Source material:

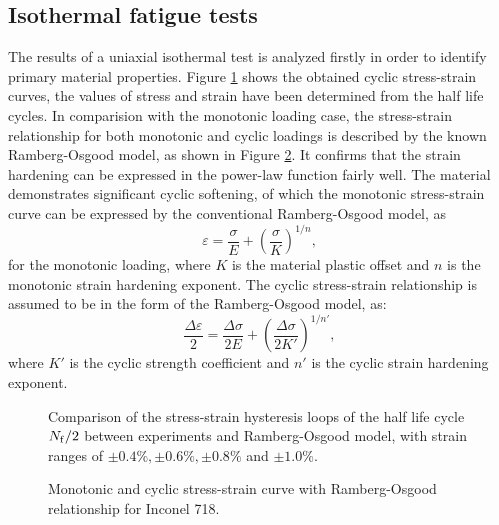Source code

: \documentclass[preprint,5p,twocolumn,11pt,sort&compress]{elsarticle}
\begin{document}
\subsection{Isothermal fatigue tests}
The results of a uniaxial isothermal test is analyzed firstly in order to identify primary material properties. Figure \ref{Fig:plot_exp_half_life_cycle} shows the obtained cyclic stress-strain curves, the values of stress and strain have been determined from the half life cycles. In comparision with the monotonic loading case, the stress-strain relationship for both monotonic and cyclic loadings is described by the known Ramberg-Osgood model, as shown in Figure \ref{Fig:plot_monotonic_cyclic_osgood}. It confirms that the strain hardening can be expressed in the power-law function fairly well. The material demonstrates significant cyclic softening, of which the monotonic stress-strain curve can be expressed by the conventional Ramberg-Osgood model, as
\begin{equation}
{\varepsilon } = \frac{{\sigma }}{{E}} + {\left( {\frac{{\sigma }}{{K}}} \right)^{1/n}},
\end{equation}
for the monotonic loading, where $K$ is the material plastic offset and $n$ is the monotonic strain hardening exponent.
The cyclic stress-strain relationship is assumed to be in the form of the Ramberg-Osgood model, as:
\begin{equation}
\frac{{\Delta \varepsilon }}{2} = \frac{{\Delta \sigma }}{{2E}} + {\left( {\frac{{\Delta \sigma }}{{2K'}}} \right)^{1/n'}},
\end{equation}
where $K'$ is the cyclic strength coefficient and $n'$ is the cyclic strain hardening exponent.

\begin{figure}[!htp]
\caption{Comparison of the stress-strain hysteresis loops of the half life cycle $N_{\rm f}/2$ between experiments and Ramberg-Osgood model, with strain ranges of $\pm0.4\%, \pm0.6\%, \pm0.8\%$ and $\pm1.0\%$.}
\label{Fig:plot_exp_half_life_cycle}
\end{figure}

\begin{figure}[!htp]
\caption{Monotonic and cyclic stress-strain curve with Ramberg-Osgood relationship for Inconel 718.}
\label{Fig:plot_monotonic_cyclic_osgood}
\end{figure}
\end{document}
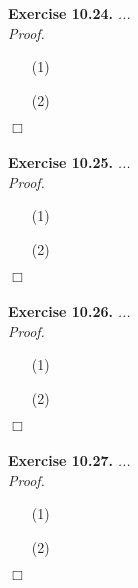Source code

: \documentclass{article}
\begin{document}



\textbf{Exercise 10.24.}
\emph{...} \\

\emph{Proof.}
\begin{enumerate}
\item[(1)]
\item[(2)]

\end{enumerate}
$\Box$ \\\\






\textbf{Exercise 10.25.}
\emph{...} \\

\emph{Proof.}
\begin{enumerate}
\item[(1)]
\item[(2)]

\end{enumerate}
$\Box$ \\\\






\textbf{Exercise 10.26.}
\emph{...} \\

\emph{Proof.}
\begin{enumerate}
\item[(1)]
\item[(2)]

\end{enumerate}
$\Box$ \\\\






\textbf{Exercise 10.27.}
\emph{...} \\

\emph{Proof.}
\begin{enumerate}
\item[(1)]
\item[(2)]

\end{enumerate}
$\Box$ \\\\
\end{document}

Problem description: Leave out the pictures and print each record exactly as it stands.

Exercise output:
Source code

: \documentclass[preprint,5p,twocolumn,11pt,sort&compress]{elsarticle}
\begin{document}
\subsection{Isothermal fatigue tests}
The results of a uniaxial isothermal test is analyzed firstly in order to identify primary material properties. Figure \ref{Fig:plot_exp_half_life_cycle} shows the obtained cyclic stress-strain curves, the values of stress and strain have been determined from the half life cycles. In comparision with the monotonic loading case, the stress-strain relationship for both monotonic and cyclic loadings is described by the known Ramberg-Osgood model, as shown in Figure \ref{Fig:plot_monotonic_cyclic_osgood}. It confirms that the strain hardening can be expressed in the power-law function fairly well. The material demonstrates significant cyclic softening, of which the monotonic stress-strain curve can be expressed by the conventional Ramberg-Osgood model, as
\begin{equation}
{\varepsilon } = \frac{{\sigma }}{{E}} + {\left( {\frac{{\sigma }}{{K}}} \right)^{1/n}},
\end{equation}
for the monotonic loading, where $K$ is the material plastic offset and $n$ is the monotonic strain hardening exponent.
The cyclic stress-strain relationship is assumed to be in the form of the Ramberg-Osgood model, as:
\begin{equation}
\frac{{\Delta \varepsilon }}{2} = \frac{{\Delta \sigma }}{{2E}} + {\left( {\frac{{\Delta \sigma }}{{2K'}}} \right)^{1/n'}},
\end{equation}
where $K'$ is the cyclic strength coefficient and $n'$ is the cyclic strain hardening exponent.

\begin{figure}[!htp]
\caption{Comparison of the stress-strain hysteresis loops of the half life cycle $N_{\rm f}/2$ between experiments and Ramberg-Osgood model, with strain ranges of $\pm0.4\%, \pm0.6\%, \pm0.8\%$ and $\pm1.0\%$.}
\label{Fig:plot_exp_half_life_cycle}
\end{figure}

\begin{figure}[!htp]
\caption{Monotonic and cyclic stress-strain curve with Ramberg-Osgood relationship for Inconel 718.}
\label{Fig:plot_monotonic_cyclic_osgood}
\end{figure}
\end{document}
Source code

: \documentclass{article}
\begin{document}



\textbf{Exercise 10.24.}
\emph{...} \\

\emph{Proof.}
\begin{enumerate}
\item[(1)]
\item[(2)]

\end{enumerate}
$\Box$ \\\\






\textbf{Exercise 10.25.}
\emph{...} \\

\emph{Proof.}
\begin{enumerate}
\item[(1)]
\item[(2)]

\end{enumerate}
$\Box$ \\\\






\textbf{Exercise 10.26.}
\emph{...} \\

\emph{Proof.}
\begin{enumerate}
\item[(1)]
\item[(2)]

\end{enumerate}
$\Box$ \\\\






\textbf{Exercise 10.27.}
\emph{...} \\

\emph{Proof.}
\begin{enumerate}
\item[(1)]
\item[(2)]

\end{enumerate}
$\Box$ \\\\
\end{document}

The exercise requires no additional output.